Pull Request: Fix Unreliable CI Acceptance Tests

Overview

This PR addresses the reliability issues in Brighter's CI acceptance tests for MessagingGateways, Inboxes, and Outboxes. The tests were exhibiting erratic behavior in GitHub Actions, often failing due to timing-related issues that were difficult to reproduce locally.

Problem

The CI build (.github/workflows/ci.yml) runs acceptance tests that require various middleware (Kafka, RabbitMQ, Redis, MQTT) and databases (PostgreSQL, MySQL, SQL Server, MongoDB, DynamoDB).
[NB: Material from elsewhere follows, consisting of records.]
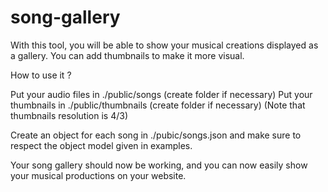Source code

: # song-gallery

With this tool, you will be able to show your musical creations displayed as a gallery. You can add thumbnails to make it more visual.

How to use it ?

Put your audio files in ./public/songs (create folder if necessary)
Put your thumbnails in ./public/thumbnails (create folder if necessary)
(Note that thumbnails resolution is 4/3)

Create an object for each song in ./pubic/songs.json and make sure to respect the object model given in examples.

Your song gallery should now be working, and you can now easily show your musical productions on your website.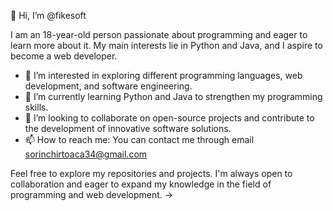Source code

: 👋 Hi, I’m @fikesoft

I am an 18-year-old person passionate about programming and eager to learn more about it. My main interests lie in Python and Java, and I aspire to become a web developer.

- 👀 I’m interested in exploring different programming languages, web development, and software engineering.
- 🌱 I’m currently learning Python and Java to strengthen my programming skills.
- 💞️ I’m looking to collaborate on open-source projects and contribute to the development of innovative software solutions.
- 📫 How to reach me: You can contact me through email sorinchirtoaca34@gmail.com 

Feel free to explore my repositories and projects. I'm always open to collaboration and eager to expand my knowledge in the field of programming and web development.
->
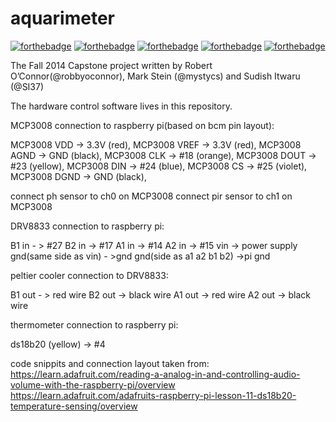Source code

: ﻿aquarimeter
===========
[![forthebadge](http://forthebadge.com/images/badges/fuck-it-ship-it.svg)](http://forthebadge.com)
[![forthebadge](http://forthebadge.com/images/badges/uses-badges.svg)](http://forthebadge.com)
[![forthebadge](http://forthebadge.com/images/badges/no-ragrets.svg)](http://forthebadge.com)
[![forthebadge](http://forthebadge.com/images/badges/uses-git.svg)](http://forthebadge.com)
[![forthebadge](http://forthebadge.com/images/badges/built-by-developers.svg)](http://forthebadge.com)

The Fall 2014 Capstone project written by Robert O’Connor(@robbyoconnor), Mark Stein (@mystycs) and Sudish Itwaru (@SI37)

The hardware control software lives in this repository.

MCP3008 connection to raspberry pi(based on bcm pin layout):

MCP3008 VDD -> 3.3V (red), 
MCP3008 VREF -> 3.3V (red), 
MCP3008 AGND -> GND (black), 
MCP3008 CLK -> #18 (orange), 
MCP3008 DOUT -> #23 (yellow), 
MCP3008 DIN -> #24 (blue), 
MCP3008 CS -> #25 (violet), 
MCP3008 DGND -> GND (black), 

connect ph sensor to ch0 on MCP3008
connect pir sensor to ch1 on MCP3008

DRV8833 connection to raspberry pi:

B1 in - > #27
B2 in -> #17
A1 in -> #14
A2 in -> #15
vin -> power supply
gnd(same side as vin) - >gnd
gnd(side as a1 a2 b1 b2) ->pi gnd

peltier cooler connection to DRV8833:

B1 out - > red wire
B2 out -> black wire
A1 out -> red wire
A2 out -> black wire

thermometer connection to raspberry pi:

ds18b20 (yellow) -> #4


code snippits and connection layout taken from:
https://learn.adafruit.com/reading-a-analog-in-and-controlling-audio-volume-with-the-raspberry-pi/overview
https://learn.adafruit.com/adafruits-raspberry-pi-lesson-11-ds18b20-temperature-sensing/overview
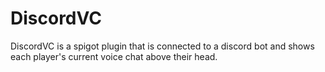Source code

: 
# DiscordVC

DiscordVC is a spigot plugin that is connected to a discord bot and shows each player's current voice chat above their head.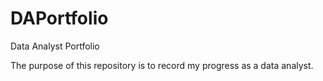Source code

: # DAPortfolio
Data Analyst Portfolio

The purpose of this repository is to record my progress as a data analyst.
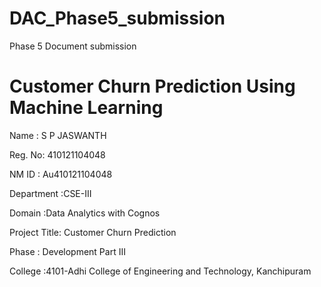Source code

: # DAC_Phase5_submission
Phase 5 Document submission

# Customer Churn Prediction Using Machine Learning

Name	: S P JASWANTH <br>

Reg. No:	410121104048

NM ID :	Au410121104048

Department	:CSE-III

Domain	:Data Analytics with Cognos

Project Title:	Customer Churn Prediction

Phase :	Development Part III

College	:4101-Adhi College of Engineering and Technology, Kanchipuram
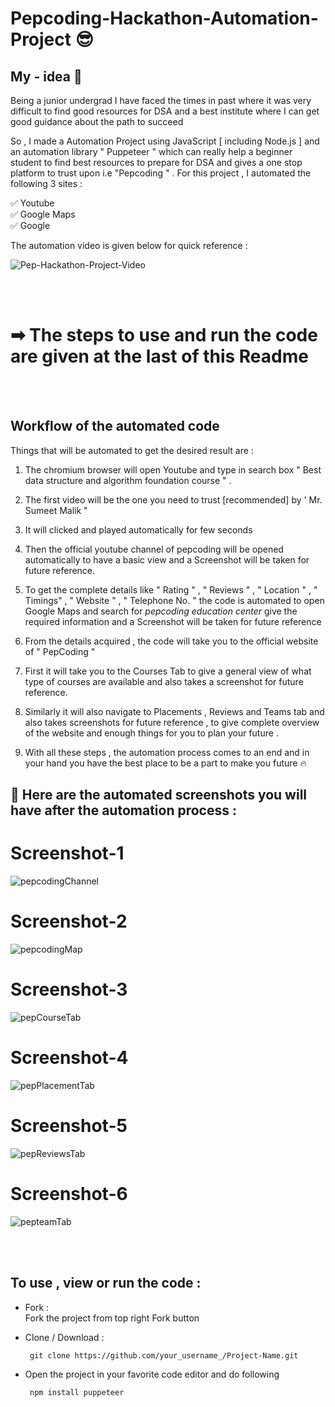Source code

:# Pepcoding-Hackathon-Automation-Project 😎


## My - idea 🔆

Being a junior undergrad I have faced the times in past where it was very difficult to find good resources for DSA and a best institute where I can get good guidance about the path to succeed 

So , I made a Automation Project using JavaScript [ including Node.js ] and an automation library " Puppeteer " which can really help a beginner student to find best resources to prepare for DSA and gives a one stop platform to trust upon i.e "Pepcoding " . 
For this project , I automated the following 3 sites :

✅ Youtube       
✅ Google Maps      
✅ Google 

The automation video is given below for quick reference  :


 ![Pep-Hackathon-Project-Video](https://user-images.githubusercontent.com/64856348/114754851-a7b08f80-9d76-11eb-81e4-25f35b3a854b.gif)

<br><br>
 
# ➡ The steps to use and run the code are given at the last of this Readme 
 
 
 <br><br>
 
## Workflow of the automated code 
Things that will be automated to get the desired result are :
1. The chromium browser will open Youtube and type in search box " Best data structure and algorithm foundation course " .

2. The first video will be the one you need to trust [recommended] by ' Mr. Sumeet Malik "

3. It will clicked and played automatically for few seconds 

4. Then the official youtube channel of pepcoding will be opened automatically to have a basic view and a Screenshot will be taken for future reference.

5. To get the complete details like " Rating " , " Reviews " , " Location " , " Timings" , " Website " , " Telephone No. " the code is automated to open Google Maps and search for *pepcoding education center* give the required information and a Screenshot will be taken for future reference 

6. From the details acquired , the code will take you to the official website of  " PepCoding " 

7. First it will take you to the Courses Tab to give a general view of what type of courses are available and also takes a screenshot for future reference.

8. Similarly it will also navigate to Placements , Reviews and Teams tab  and also takes screenshots for future reference , to give complete overview of the website and enough things for you to plan your future .

9. With all these steps , the automation process comes to an end and in your hand you have the best place to be a part to make you future 🔥



## 🚩 Here are the automated screenshots you will have after the automation process :

# Screenshot-1
![pepcodingChannel](https://user-images.githubusercontent.com/64856348/114720312-8be8c180-9d55-11eb-8101-46ac584aab47.png)

# Screenshot-2
![pepcodingMap](https://user-images.githubusercontent.com/64856348/114720378-999e4700-9d55-11eb-8c2f-993b3a2ac429.png)

# Screenshot-3
![pepCourseTab](https://user-images.githubusercontent.com/64856348/114720436-a4f17280-9d55-11eb-8ae2-140e5bcb82f9.png)

# Screenshot-4
![pepPlacementTab](https://user-images.githubusercontent.com/64856348/114721529-a0798980-9d56-11eb-8975-0753ca08d352.png)

# Screenshot-5
![pepReviewsTab](https://user-images.githubusercontent.com/64856348/114720534-b9ce0600-9d55-11eb-8296-a63bfa009b38.png)

# Screenshot-6
![pepteamTab](https://user-images.githubusercontent.com/64856348/114720573-c0f51400-9d55-11eb-9bd5-f6f8016758db.png)

<br><br>

## To use , view or run the code :

* Fork :                  
       Fork the project from top right Fork button 
* Clone / Download :

       git clone https://github.com/your_username_/Project-Name.git
* Open the project in your favorite code editor and do following

       npm install puppeteer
These tests frequently failed in CI but worked locally, suggesting infrastructure timing issues rather than code bugs.

Root Causes

Missing Service Health Checks: Many services lacked health checks, causing tests to start before services were ready
Inadequate Retry Counts: Health checks had too few retries (3-5) for CI environment variability
Kafka Blind Wait: A fixed 30-second sleep instead of active readiness verification
Short Job Timeouts: 5-minute timeouts were insufficient for slower CI environments
No Documentation: No record of known issues or improvement strategies

Solution

1. Comprehensive Service Health Checks

Added or improved health checks for all services in .github/workflows/ci.yml:

Service	Health Check Method	Retries	Max Wait
Kafka	`kafka-broker-api-versions`	15	~150s
Zookeeper	`nc localhost 2181` check	10	~100s
Schema Registry	HTTP endpoint	10	~100s
RabbitMQ	`rabbitmqctl node_health_check`	10 ↑	~100s
Redis	`redis-cli ping`	10 ↑	~100s
PostgreSQL	`pg_isready`	10 ↑	~100s
MySQL/MariaDB	`healthcheck.sh`	10 ↑	~100s
SQL Server	`sqlcmd` query	10	~100s
MongoDB	`mongosh` ping	15 ↑	~300s
MQTT	`mosquitto_sub`	10	~100s
DynamoDB	HTTP endpoint	10	~100s

(↑ indicates increased from previous value)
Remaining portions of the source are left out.